Section 1.5 Position Vectors
Subsubsection Key Ideas
Definition 1.5.2. Position.
The position of an object, represented with the symbol \(\vec{r}\text{,}\) describes the location of that object relative to some origin as a vector quantity.
A position vector is always measured relative to some origin (a fixed location in space) and using some set of coordinates. In general, position is three-dimensional, but many positions can be described using only two dimensions. Various letters can be used for position, including the generic \(\vec{r}\) used above and the standard Cartesian letters \(\vec{x}\text{,}\) \(\vec{y}\text{,}\) and \(\vec{z}\text{.}\)
Definition 1.5.3. Coordinate System.
A coordinate system specifies an origin and a set of axes for the purpose of measuring and describing position vectors.
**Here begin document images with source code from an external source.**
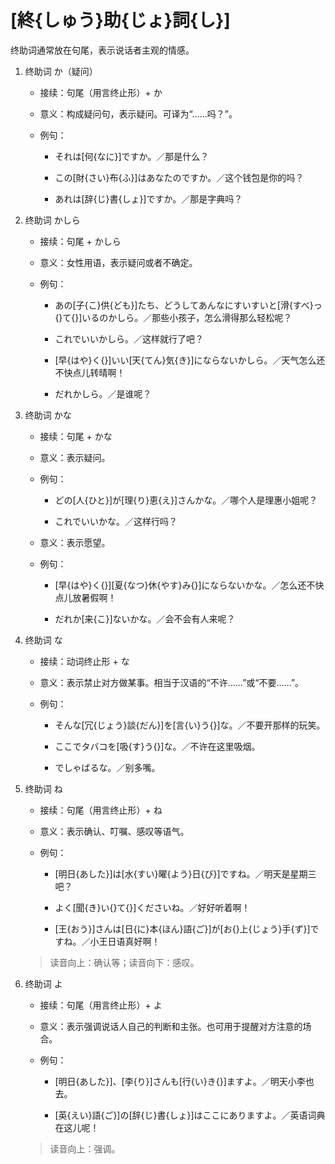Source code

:# [終{しゅう}助{じょ}詞{し}]

终助词通常放在句尾，表示说话者主观的情感。

1. 终助词 か（疑问）

    - 接续：句尾（用言终止形）+ か

    - 意义：构成疑问句，表示疑问。可译为“……吗？”。

    - 例句：
        
        - それは[何{なに}]ですか。／那是什么？

        - この[財{さい}布{ふ}]はあなたのですか。／这个钱包是你的吗？

        - あれは[辞{じ}書{しょ}]ですか。／那是字典吗？

2. 终助词 かしら

    - 接续：句尾 + かしら

    - 意义：女性用语，表示疑问或者不确定。

    - 例句：
        
        - あの[子{こ}供{ども}]たち、どうしてあんなにすいすいと[滑{すべ}っ{}て{}]いるのかしら。／那些小孩子，怎么滑得那么轻松呢？

        - これでいいかしら。／这样就行了吧？

        - [早{はや}く{}]いい[天{てん}気{き}]にならないかしら。／天气怎么还不快点儿转晴啊！

        - だれかしら。／是谁呢？

3. 终助词 かな

    - 接续：句尾 + かな

    - 意义：表示疑问。

    - 例句：
        
        - どの[人{ひと}]が[理{り}恵{え}]さんかな。／哪个人是理惠小姐呢？

        - これでいいかな。／这样行吗？

    - 意义：表示愿望。
    
    - 例句：
        
        - [早{はや}く{}][夏{なつ}休{やす}み{}]にならないかな。／怎么还不快点儿放暑假啊！

        - だれか[来{こ}]ないかな。／会不会有人来呢？

4. 终助词 な

    - 接续：动词终止形 + な

    - 意义：表示禁止对方做某事。相当于汉语的“不许……”或“不要……”。

    - 例句：
        
        - そんな[冗{じょう}談{だん}]を[言{い}う{}]な。／不要开那样的玩笑。

        - ここでタバコを[吸{す}う{}]な。／不许在这里吸烟。 
        
        - でしゃばるな。／别多嘴。

5. 终助词 ね

    - 接续：句尾（用言终止形）+ ね

    - 意义：表示确认、叮嘱、感叹等语气。

    - 例句：
        
        - [明日{あした}]は[水{すい}曜{よう}日{び}]ですね。／明天是星期三吧？

        - よく[聞{き}い{}て{}]くださいね。／好好听着啊！
        
        - [王{おう}]さんは[日{に}本{ほん}語{ご}]が[お{}上{じょう}手{ず}]ですね。／小王日语真好啊！

    > 读音向上：确认等；读音向下：感叹。

6. 终助词 よ

    - 接续：句尾（用言终止形）+ よ

    - 意义：表示强调说话人自己的判断和主张。也可用于提醒对方注意的场合。

    - 例句：
        
        - [明日{あした}]、[李{り}]さんも[行{い}き{}]ますよ。／明天小李也去。

        - [英{えい}語{ご}]の[辞{じ}書{しょ}]はここにありますよ。／英语词典在这儿呢！

    > 读音向上：强调。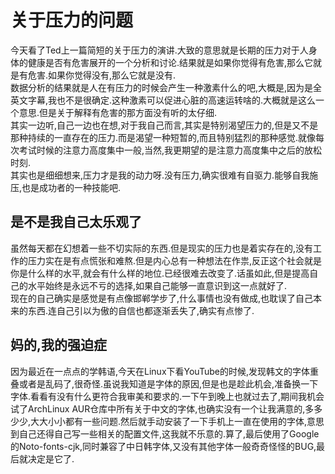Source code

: # 关于压力的问题

今天看了Ted上一篇简短的关于压力的演讲.大致的意思就是长期的压力对于人身体的健康是否有危害展开的一个分析和讨论.结果就是如果你觉得有危害,那么它就是有危害.如果你觉得没有,那么它就是没有.  
数据分析的结果就是人在有压力的时候会产生一种激素什么的吧,大概是,因为是全英文字幕,我也不是很确定.这种激素可以促进心脏的高速运转啥的.大概就是这么一个意思.但是关于解释有危害的那方面没有听的太仔细.  
其实一边听,自己一边也在想,对于我自己而言,其实是特别渴望压力的,但是又不是那种持续的一直存在的压力.而是渴望一种短暂的,而且特别猛烈的那种感觉.就像每次考试时候的注意力高度集中一般,当然,我更期望的是注意力高度集中之后的放松时刻.  
其实也是细细想来,压力才是我的动力呀.没有压力,确实很难有自驱力.能够自我施压,也是成功者的一种技能吧.

## 是不是我自己太乐观了

虽然每天都在幻想着一些不切实际的东西.但是现实的压力也是着实存在的,没有工作的压力实在是有点慌张和难熬.但是内心总有一种想法在作祟,反正这个社会就是你是什么样的水平,就会有什么样的地位.已经很难去改变了.话虽如此,但是提高自己的水平始终是永远不亏的选择,如果自己能够一直意识到这一点就好了.  
现在的自己确实是感觉是有点像邯郸学步了,什么事情也没有做成,也耽误了自己本来的东西.连自己引以为傲的自信也都逐渐丢失了,确实有点惨了.

## 妈的,我的强迫症

因为最近在一点点的学韩语,今天在Linux下看YouTube的时候,发现韩文的字体重叠或者是乱码了,很奇怪.虽说我知道是字体的原因,但是也是趁此机会,准备换一下字体.看看有没有什么更符合我审美和要求的.一下午到晚上也就过去了,期间我机会试了ArchLinux AUR仓库中所有关于中文的字体,也确实没有一个让我满意的,多多少少,大大小小都有一些问题.然后就手动安装了一下手机上一直在使用的字体,意思到自己还得自己写一些相关的配置文件,这我就不乐意的.算了,最后使用了Google的Noto-fonts-cjk,同时兼容了中日韩字体,又没有其他字体一般奇奇怪怪的BUG,最后就决定是它了.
Note 1.5.5. Non-Standard Coordinates.
You may be familiar with Cartesian coordinates already: \(x\) along the horizontal axis and \(y\) along the vertical axis (plus \(z\) if you need it!). Importantly, Cartesian coordinates are arbitrary, and physics often invokes other coordinates when convenient. This may mean rotating the Cartesian coordinates so they are tilted, using different coordinates for different objects in the same context, or even using non-Cartesian coordinates such as circular (polar) coordinates.
As with any vector, position can be written either by giving a magnitude and a direction, or by writing it in terms of components using unit vectors:
\begin{equation*}
\vec{r}= r_x\hat{x} + r_y \hat{y}
\end{equation*}
A graphical representation of such a vector is shown below.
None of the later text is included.